I never thought of the UI being difficult to read and concentrate with, but I totally get it now that you’ve mentioned it. There were definitely times I had a harder time navigating menus because of how much the background moved during transitions. The design itself was committed in every aspect, but the devs could have done more to normalize some of the text or add options to tweak the animations to be less dizzying while still being visually diverse.
I need to try P3 and P4 still, they are in my backlog and I never feel the initiative to start one of them. Your remark about P5 dumbing down some of the features of those games is a little inspiring because I did like the combat and options from P5. If it’s even better in past games, I may like those even more.
Persona 1 is notoriously incredibly stupid difficult so watch a let’s play instead for that one.
As for P4 it’s on Game Pass right now and P3 is getting a remaster that’s coming out really soon and looks really good. So now would be a fantastic time to play through P4 before P3R comes out.
I kinda get it, but I do like games like Persona and Trails. My gripe is with the chess nature of SRPGs, they can’t hook me at all even though I love all the other strategy games like stellaris, civilization, total war, etc.
I’m always the minority on this, but I don’t really like turn based strategy video games. Taking turns belongs on the tabletop. I just don’t get the appeal. I love rts games though.
Personally, I prefer turn-based because I have literally all the time I want to make decisions. I mostly play strategy games regardless (and against an AI at that), but something like XCOM is a lot less stressful than Age of Empires because I don’t constantly feel like I’m falling behind if I take an extra few seconds to check something
This profile is oriented towards the simpler style of combat in Japanese-style role-playing games (though they do have their own subgenre of strategy/tactical games). Fewer factors in making decisions can allow for quick pacing, not something one can get on the tabletop. Katsura Hashino, the director of the latter Persona games, once described it as akin to composing manga on-the-fly.
I understand the feeling, though. I think something with like Baldur’s Gate 3, one has to be excited by the visual and audio presentations to drop something much more similar to tabletop into a video game.

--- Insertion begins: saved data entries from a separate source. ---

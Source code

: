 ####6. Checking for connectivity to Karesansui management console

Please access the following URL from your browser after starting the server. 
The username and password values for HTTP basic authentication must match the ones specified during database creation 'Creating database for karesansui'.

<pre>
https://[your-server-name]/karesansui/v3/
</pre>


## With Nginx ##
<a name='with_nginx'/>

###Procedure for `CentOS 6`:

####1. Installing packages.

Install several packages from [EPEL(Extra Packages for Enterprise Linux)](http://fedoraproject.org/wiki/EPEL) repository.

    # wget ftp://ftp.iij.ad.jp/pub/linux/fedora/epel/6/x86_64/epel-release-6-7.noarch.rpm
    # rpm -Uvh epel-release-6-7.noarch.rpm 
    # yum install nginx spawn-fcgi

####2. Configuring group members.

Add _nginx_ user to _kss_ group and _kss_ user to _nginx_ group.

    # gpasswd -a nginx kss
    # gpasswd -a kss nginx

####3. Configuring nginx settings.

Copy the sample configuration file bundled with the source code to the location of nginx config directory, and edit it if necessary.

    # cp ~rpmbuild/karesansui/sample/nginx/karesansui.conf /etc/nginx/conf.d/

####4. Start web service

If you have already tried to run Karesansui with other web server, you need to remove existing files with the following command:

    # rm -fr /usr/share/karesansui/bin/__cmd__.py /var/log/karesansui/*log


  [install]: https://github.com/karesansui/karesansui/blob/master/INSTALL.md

In theory, any turn based strategy game could be a tabletop game. The problem is that these games can be VERY complex, thus pretty much impossible as physical games. Imagine doing all the calculations of a late game Civ5 end of turn on tabletop. Culture, science, food and gold gains from each city, gold expenses from city buildings, gold expenses from army units, unit health recovery, checking which tiles’ improvements have finished…
I love turn based. Games like XCOM, Marvel’s midnight Sun, or Baldur’s Gate 3 could only be turn based.
While it’s not all ‘action’ games, I’ve found many distill down too some very basic mechanics because of it gets to complex no one would play in today’s world. Anyone else remember MechWarrior 2, and every key in the keyboard was bound to something… and how you absolutely didn’t use even half of it. Less tactics, more button mashing. Don’t get me wrong, that is fun sometimes.
Before reading the article, my mental reply: “Because chess and go have existed for centuries, duh”
After reading: The planning part can be true when the system isn’t just a simple math of bigger number better
A lot of times the system is “you can learn how it works or grind until you can have no strategy and still win”, and unfortunately people tend to just take the latter option when given the choice.